About this exercise
From the material below, copy every line in which the word "safe" occurs.

Task input
+ + +
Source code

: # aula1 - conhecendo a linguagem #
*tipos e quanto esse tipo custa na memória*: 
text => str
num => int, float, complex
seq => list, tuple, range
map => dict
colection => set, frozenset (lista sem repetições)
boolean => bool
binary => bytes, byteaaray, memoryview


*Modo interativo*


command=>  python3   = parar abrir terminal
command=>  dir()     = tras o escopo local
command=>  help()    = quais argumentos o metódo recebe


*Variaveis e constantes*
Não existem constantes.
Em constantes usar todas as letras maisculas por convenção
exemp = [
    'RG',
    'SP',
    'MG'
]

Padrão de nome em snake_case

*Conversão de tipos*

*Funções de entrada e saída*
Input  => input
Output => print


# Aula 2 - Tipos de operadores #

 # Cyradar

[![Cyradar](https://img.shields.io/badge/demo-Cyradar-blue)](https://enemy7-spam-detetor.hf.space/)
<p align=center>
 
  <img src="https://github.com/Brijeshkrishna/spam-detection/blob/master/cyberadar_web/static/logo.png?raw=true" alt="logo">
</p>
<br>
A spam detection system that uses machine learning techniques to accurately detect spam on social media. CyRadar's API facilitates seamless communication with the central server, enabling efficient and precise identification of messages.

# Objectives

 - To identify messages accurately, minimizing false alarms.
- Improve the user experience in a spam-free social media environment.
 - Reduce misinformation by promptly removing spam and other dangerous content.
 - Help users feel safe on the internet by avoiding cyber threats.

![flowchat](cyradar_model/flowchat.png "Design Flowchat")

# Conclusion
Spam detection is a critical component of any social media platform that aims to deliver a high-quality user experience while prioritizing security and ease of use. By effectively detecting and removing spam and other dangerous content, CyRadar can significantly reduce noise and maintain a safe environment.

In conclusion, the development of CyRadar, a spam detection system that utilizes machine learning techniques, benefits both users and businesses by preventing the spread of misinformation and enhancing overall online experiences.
+ + +
Exercise output
 - Help users feel safe on the internet by avoiding cyber threats.
Spam detection is a critical component of any social media platform that aims to deliver a high-quality user experience while prioritizing security and ease of use. By effectively detecting and removing spam and other dangerous content, CyRadar can significantly reduce noise and maintain a safe environment.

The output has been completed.